In addition to heat treated stones, there are as well stones treated with beryllium diffusion. Poor quality sapphires are heated to extremely high temperatures near their melting point in the presence of beryllium, thus allowing the beryllium to penetrate the sapphire and trapping it within, giving the poor quality sapphire magnificent colors and mimicing a high quality padparadscha sapphire. Such treatments are called beryllium diffusion. Beryllium diffused padparadscha extremely hard to detect. However, they are normally low priced so that an unsuspecting buyer would find the price attractive, and mistake the fraud for a bargain. These frauds were discovered in the 1990s, when the sapphire market suddenly had an influx of padparadscha sapphires. The treatment was discovered, but many buyers were left cheated and frustrated.

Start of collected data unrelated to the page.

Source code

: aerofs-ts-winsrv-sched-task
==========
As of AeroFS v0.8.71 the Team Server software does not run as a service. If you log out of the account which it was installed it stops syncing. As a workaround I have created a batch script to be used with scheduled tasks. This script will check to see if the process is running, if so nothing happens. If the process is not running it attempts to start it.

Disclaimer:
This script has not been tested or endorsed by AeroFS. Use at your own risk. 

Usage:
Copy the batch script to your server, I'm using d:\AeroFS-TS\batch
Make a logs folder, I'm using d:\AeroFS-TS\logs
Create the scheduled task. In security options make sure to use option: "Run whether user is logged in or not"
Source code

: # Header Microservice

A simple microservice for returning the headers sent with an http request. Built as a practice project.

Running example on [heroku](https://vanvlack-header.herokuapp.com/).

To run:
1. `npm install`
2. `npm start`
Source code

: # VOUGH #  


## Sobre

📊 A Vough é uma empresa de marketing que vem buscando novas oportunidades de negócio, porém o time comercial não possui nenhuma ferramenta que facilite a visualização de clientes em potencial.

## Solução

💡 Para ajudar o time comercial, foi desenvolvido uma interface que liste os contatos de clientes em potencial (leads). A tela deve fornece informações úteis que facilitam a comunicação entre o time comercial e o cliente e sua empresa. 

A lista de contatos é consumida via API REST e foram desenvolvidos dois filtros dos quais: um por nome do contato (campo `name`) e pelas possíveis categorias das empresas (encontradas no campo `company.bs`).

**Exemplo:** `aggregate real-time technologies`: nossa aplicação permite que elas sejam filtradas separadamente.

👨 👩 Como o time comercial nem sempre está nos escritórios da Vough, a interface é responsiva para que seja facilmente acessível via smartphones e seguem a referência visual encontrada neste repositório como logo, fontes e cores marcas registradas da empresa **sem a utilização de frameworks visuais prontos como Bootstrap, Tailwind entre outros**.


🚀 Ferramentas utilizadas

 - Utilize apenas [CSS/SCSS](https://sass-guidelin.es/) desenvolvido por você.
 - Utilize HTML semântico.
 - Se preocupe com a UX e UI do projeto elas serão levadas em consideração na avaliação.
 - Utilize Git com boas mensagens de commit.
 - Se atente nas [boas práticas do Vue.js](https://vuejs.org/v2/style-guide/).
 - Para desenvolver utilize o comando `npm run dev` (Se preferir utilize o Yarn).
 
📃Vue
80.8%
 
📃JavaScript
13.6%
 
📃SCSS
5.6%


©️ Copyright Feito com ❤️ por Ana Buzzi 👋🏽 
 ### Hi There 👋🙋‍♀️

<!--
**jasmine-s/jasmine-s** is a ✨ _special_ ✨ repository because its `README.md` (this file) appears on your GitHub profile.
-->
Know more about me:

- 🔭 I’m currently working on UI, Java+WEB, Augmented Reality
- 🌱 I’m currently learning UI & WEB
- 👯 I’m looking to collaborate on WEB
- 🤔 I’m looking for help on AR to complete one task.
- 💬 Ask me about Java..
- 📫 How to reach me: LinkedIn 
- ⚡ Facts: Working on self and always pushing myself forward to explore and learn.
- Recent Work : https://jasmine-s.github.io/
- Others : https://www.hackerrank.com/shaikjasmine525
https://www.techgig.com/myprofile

Genuine padparadscha sapphires are found in Ceylon (Sri-Lanka). Some argue that the sapphires found in Madagascar are as well padparadscha sapphires, but they are more pink than orange. Regardless, they are beautiful as well and could be considered as an alternative to ceylon padparadscha sapphires because they are generally cheaper, despite being listed as genuine. In addition to sapphires found in Madagascar, Tanzania produces sapphires which some claim are padparadscha sapphires. On the other hand, most traders do not feel that they are genuine because their color is much darker than the genuine Ceylon padparadscha, the genuine Ceylon padparadscha being pinkish- orange rather than the brownish colors of the sapphires found in Tanzania. Like the padparadscha from Madagascar, the Tanzanian padparadscha is cheaper than a genuine ceylon padparadscha sapphire.
Another more affordable alternative to a natural padparadscha sapphire is a lab grown, cultured one. These are padparadscha sapphires which were grown in a lab and exhibit all of the characteristics of a ceylon padparadscha, but are lower priced because they are of artificial origin, similarly to farmed pearls.